··· SOURCE INFORMATION

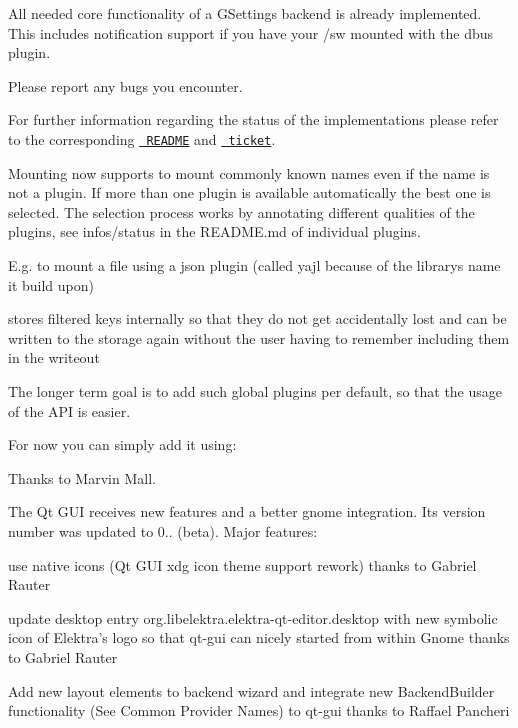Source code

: All needed core functionality of a G\+Settings backend is already implemented. This includes notification support if you have your {\ttfamily /sw} mounted with the dbus plugin.

Please report any bugs you encounter.

For further information regarding the status of the implementations please refer to the corresponding \href{https://github.com/elektrainitiative/libelektra/tree/master/src/bindings/gsettings}{\texttt{ R\+E\+A\+D\+ME}} and \href{https://github.com/ElektraInitiative/libelektra/issues/775}{\texttt{ ticket}}.

Mounting now supports to mount commonly known names even if the name is not a plugin. If more than one plugin is available automatically the best one is selected. The selection process works by annotating different qualities of the plugins, see {\ttfamily infos/status} in the R\+E\+A\+D\+M\+E.\+md of individual plugins.

E.\+g. to mount a file using a json plugin (called yajl because of the library\textquotesingle{}s name it build upon)


\begin{DoxyCode}{0}
\end{DoxyCode}


stores filtered keys internally so that they do not get accidentally lost and can be written to the storage again without the user having to remember including them in the writeout

The longer term goal is to add such global plugins per default, so that the usage of the A\+PI is easier.

For now you can simply add it using\+:


\begin{DoxyCode}{0}
\end{DoxyCode}


Thanks to Marvin Mall.

The Qt G\+UI receives new features and a better gnome integration. Its version number was updated to 0.. (beta). Major features\+:


\begin{DoxyItemize}
\item use native icons (Qt G\+UI xdg icon theme support rework) thanks to Gabriel Rauter
\item update desktop entry org.\+libelektra.\+elektra-\/qt-\/editor.\+desktop with new symbolic icon of Elektra’s logo so that qt-\/gui can nicely started from within Gnome thanks to Gabriel Rauter
\item Add new layout elements to backend wizard and integrate new Backend\+Builder functionality (See Common Provider Names) to qt-\/gui thanks to Raffael Pancheri
\end{DoxyItemize}

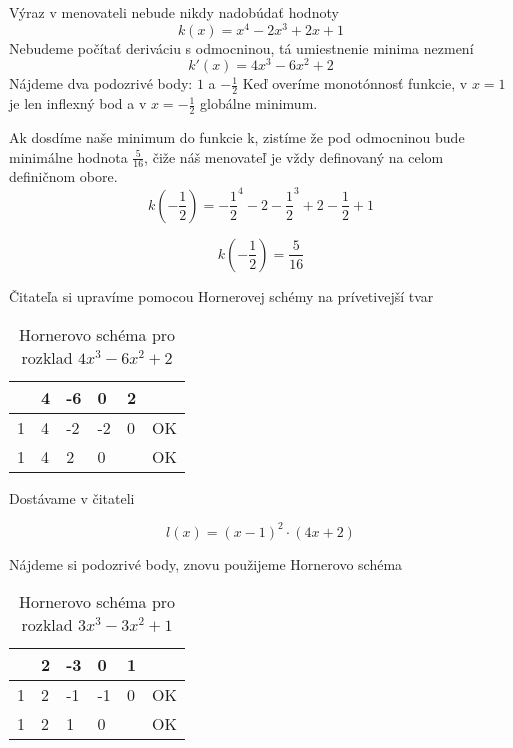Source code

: Výraz v menovateli nebude nikdy nadobúdať hodnoty 
\begin{displaymath}
k(x)=x^4 -2x^3 + 2x + 1
\end{displaymath}
Nebudeme počítať deriváciu s odmocninou, tá umiestnenie minima nezmení
\begin{displaymath}
k'(x)=4x^3 -6x^2 + 2
\end{displaymath}
Nájdeme dva podozrivé body: $1$ a $-\frac{1}{2}$
Keď overíme monotónnosť funkcie, v $x=1$ je len inflexný bod a v $x=-\frac{1}{2}$ globálne minimum.

Ak dosdíme naše minimum do funkcie k, zistíme že pod odmocninou bude minimálne hodnota \(\frac{5}{16}\), čiže náš menovateľ je vždy definovaný na celom definičnom obore.
\begin{displaymath}
k(-\frac{1}{2})=-\frac{1}{2}^4 -2-\frac{1}{2}^3 + 2-\frac{1}{2} + 1
\end{displaymath}

\begin{displaymath}
k(-\frac{1}{2})=\frac{5}{16}
\end{displaymath}

Čitateľa si upravíme pomocou Hornerovej schémy na prívetivejší tvar

\begin{table}[!h]
\centering
\begin{tabular}{l||l|l|l|l|l}
	 & 4 & -6 &  0 & 2 &    \\ \hline\hline
   1 & 4 & -2 & -2 & 0 & OK \\ \hline
   1 & 4 &  2 &  0 &   & OK \\
\end{tabular}
\caption{Hornerovo schéma pro rozklad $4x^3 - 6x^2 + 2$}
\end{table}

Dostávame v čitateli

\begin{displaymath}
l(x)=(x-1)^2\cdot (4x +2)
\end{displaymath}

Nájdeme si podozrivé body, znovu použijeme Hornerovo schéma

\begin{table}[!h]
\centering
\begin{tabular}{l||l|l|l|l|l}
	 & 2 & -3 &  0 & 1 &    \\ \hline\hline
   1 & 2 & -1 & -1 & 0 & OK \\ \hline
   1 & 2 &  1 &  0 &   & OK \\
\end{tabular}
\caption{Hornerovo schéma pro rozklad $3x^3 - 3x^2 + 1$}
\end{table}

······

*WHAT YOU WILL DO:* Every line in the data that holds "Hornerovo" should be copied out.

*PROBLEM SOLUTION:*
\caption{Hornerovo schéma pro rozklad $4x^3 - 6x^2 + 2$}
Nájdeme si podozrivé body, znovu použijeme Hornerovo schéma
\caption{Hornerovo schéma pro rozklad $3x^3 - 3x^2 + 1$}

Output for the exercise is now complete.